Every entry gets copied exactly. No images go into the copy.

=== DATA IN THIS EXERCISE ===

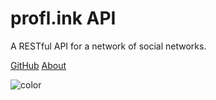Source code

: # profl.ink API
A RESTful API for a network of social networks.

[GitHub](https://github.com/lowewenzel/proflink-api)
[About](?id=what-is-this-api)

![color](#1f1f1f)
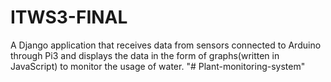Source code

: # ITWS3-FINAL
A Django application that receives data from sensors connected to Arduino through Pi3 and displays the data in the form of graphs(written in JavaScript) to monitor the usage of water.
"# Plant-monitoring-system" 
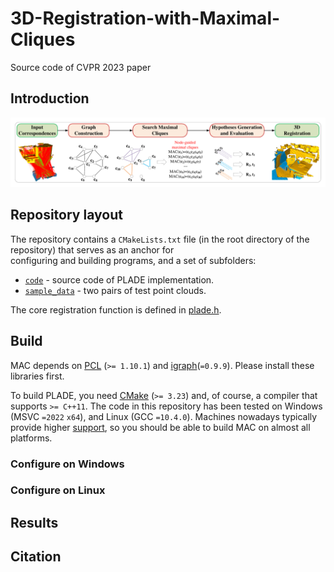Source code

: # 3D-Registration-with-Maximal-Cliques
Source code of CVPR 2023 paper  

## Introduction  

![](figures/pipeline.png)

## Repository layout  
The repository contains a `CMakeLists.txt` file (in the root directory of the repository) that serves as an anchor for  
configuring and building programs, and a set of subfolders:  
* [`code`](https://github.com/chsl/PLADE/tree/master/code) - source code of PLADE implementation.  
* [`sample_data`](https://github.com/chsl/PLADE/tree/master/sample_data) - two pairs of test point clouds.  
  
The core registration function is defined in [plade.h](./code/PLADE/plade.h).

## Build
MAC depends on [PCL](https://github.com/PointCloudLibrary/pcl/tags) (`>= 1.10.1`) and [igraph](https://github.com/igraph/igraph/tags)(`=0.9.9`). Please install these libraries first.

To build PLADE, you need [CMake](https://cmake.org/download/) (`>= 3.23`) and, of course, a compiler that supports `>= C++11`. The code in this repository has been tested on Windows (MSVC `=2022` `x64`), and Linux (GCC `=10.4.0`). Machines nowadays typically provide higher [support](https://en.cppreference.com/w/cpp/compiler_support), so you should be able to build MAC on almost all platforms.

### Configure on Windows  


### Configure on Linux  


## Results

## Citation
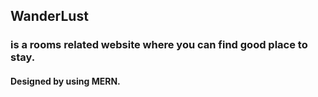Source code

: ## WanderLust  <br>
### is a rooms related website where you can find good place to stay. <br>
#### Designed by using MERN.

===

(ANSWER SPACE):
Source code

: # profl.ink API
A RESTful API for a network of social networks.

[GitHub](https://github.com/lowewenzel/proflink-api)
[About](?id=what-is-this-api)

![color](#1f1f1f)
Source code

: # ITWS3-FINAL
A Django application that receives data from sensors connected to Arduino through Pi3 and displays the data in the form of graphs(written in JavaScript) to monitor the usage of water.
"# Plant-monitoring-system" 
Source code

: # 3D-Registration-with-Maximal-Cliques
Source code of CVPR 2023 paper  

## Introduction  

![](figures/pipeline.png)

## Repository layout  
The repository contains a `CMakeLists.txt` file (in the root directory of the repository) that serves as an anchor for  
configuring and building programs, and a set of subfolders:  
* [`code`](https://github.com/chsl/PLADE/tree/master/code) - source code of PLADE implementation.  
* [`sample_data`](https://github.com/chsl/PLADE/tree/master/sample_data) - two pairs of test point clouds.  
  
The core registration function is defined in [plade.h](./code/PLADE/plade.h).

## Build
MAC depends on [PCL](https://github.com/PointCloudLibrary/pcl/tags) (`>= 1.10.1`) and [igraph](https://github.com/igraph/igraph/tags)(`=0.9.9`). Please install these libraries first.

To build PLADE, you need [CMake](https://cmake.org/download/) (`>= 3.23`) and, of course, a compiler that supports `>= C++11`. The code in this repository has been tested on Windows (MSVC `=2022` `x64`), and Linux (GCC `=10.4.0`). Machines nowadays typically provide higher [support](https://en.cppreference.com/w/cpp/compiler_support), so you should be able to build MAC on almost all platforms.

### Configure on Windows  


### Configure on Linux  


## Results

## Citation
Source code

: ## WanderLust  <br>
### is a rooms related website where you can find good place to stay. <br>
#### Designed by using MERN.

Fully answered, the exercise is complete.